I asked the only question that mattered to me at the time, “Can I ask, did it look…intentional?”

“Without video footage, there’s no way to know for certain. But,” She continued tentatively, “Based on the location of his body and bike in the canyon, that’s the way it appears.”

We were both silent for a while.

“What happens now?” I asked.

She explained all the next steps for his “remains”. It was jarring to hear my brother being referred to by that word, but that’s all that was left of him, I supposed.

In a haze, I ended the call, placed my baby back in his crib and robotically made my way downstairs. I called my sister (my brother’s ex-wife) and told her I needed her to come over.

I was numb.

It was nearly 10pm. I needed to eat dinner so I would have enough nourishment to pump five more ounces of milk to give my baby in another hour. And, sometime before that, I had to wake my parents and tell them their son was dead.

*

My brother was missing for one week – from the time of his last social media post to the time the Park Rangers recovered his body – it was a week like no other in my life.

I can’t begin to explain what life is like when a loved one is missing. Everything is suspended in mid-air, but reality goes on around you. You hold your breath. Every text, every message, every phone call could be the one.

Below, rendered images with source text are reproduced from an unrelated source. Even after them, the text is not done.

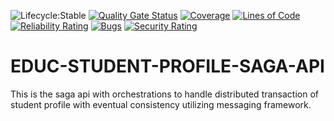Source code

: ![Lifecycle:Stable](https://img.shields.io/badge/Lifecycle-Stable-97ca00)
[![Quality Gate Status](https://sonarcloud.io/api/project_badges/measure?project=bcgov_EDUC-STUDENT-PROFILE-SAGA-API&metric=alert_status)](https://sonarcloud.io/dashboard?id=bcgov_EDUC-STUDENT-PROFILE-SAGA-API)
[![Coverage](https://sonarcloud.io/api/project_badges/measure?project=bcgov_EDUC-STUDENT-PROFILE-SAGA-API&metric=coverage)](https://sonarcloud.io/dashboard?id=bcgov_EDUC-STUDENT-PROFILE-SAGA-API)
[![Lines of Code](https://sonarcloud.io/api/project_badges/measure?project=bcgov_EDUC-STUDENT-PROFILE-SAGA-API&metric=ncloc)](https://sonarcloud.io/dashboard?id=bcgov_EDUC-STUDENT-PROFILE-SAGA-API)
[![Reliability Rating](https://sonarcloud.io/api/project_badges/measure?project=bcgov_EDUC-STUDENT-PROFILE-SAGA-API&metric=reliability_rating)](https://sonarcloud.io/dashboard?id=bcgov_EDUC-STUDENT-PROFILE-SAGA-API)
[![Bugs](https://sonarcloud.io/api/project_badges/measure?project=bcgov_EDUC-STUDENT-PROFILE-SAGA-API&metric=bugs)](https://sonarcloud.io/dashboard?id=bcgov_EDUC-STUDENT-PROFILE-SAGA-API)
[![Security Rating](https://sonarcloud.io/api/project_badges/measure?project=bcgov_EDUC-STUDENT-PROFILE-SAGA-API&metric=security_rating)](https://sonarcloud.io/dashboard?id=bcgov_EDUC-STUDENT-PROFILE-SAGA-API)
# EDUC-STUDENT-PROFILE-SAGA-API
This is the saga api with orchestrations to handle distributed transaction of student profile with eventual consistency utilizing messaging framework.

Every opening door you expect them to walk through. You can think of virtually nothing else. Your mind reels with what if’s and possibilities. You become a real-life private investigator, trying to piece together clues and information. You go crazy looking for them, for answers, anywhere, everywhere.

It’s still surreal even now.

I can’t imagine what it would be like to go months or years or forever with a loved one still unaccounted for.

Toward the end of that week, my mother was sick with the thoughts of my brother’s body being out there somewhere alone. Broken. Abandoned Among the wild animals. She broke down in tears and in a desperate, guttural plea cried out to my husband, “Just go get him…Please!”

Seeing her so utterly fragmented was harder than my own grief.

The hardest part for me of that week is the fact he was dead for four days before I even knew he was missing. My heart aches at that detail. Somehow it feels like my fault.

*

Two days before the call, the first thought I had upon waking was, My brother is not alive anymore. I just knew it, in my bones. As plainly as I knew my own name.

Hours later, I’ll never see my brother again, rolled through my head with a fresh, and different, layer of grief. The two sentences carry the same truth but are two distinct losses.

It would be a full year before I would write out a full inventory of my losses from his death.

On the day of the call, I wrote in my journal:

This phone call was just a confirmation of what I already knew. I know more layers of grief will come. In waves over the next few days, months, years…For the rest of life on this side of Heaven.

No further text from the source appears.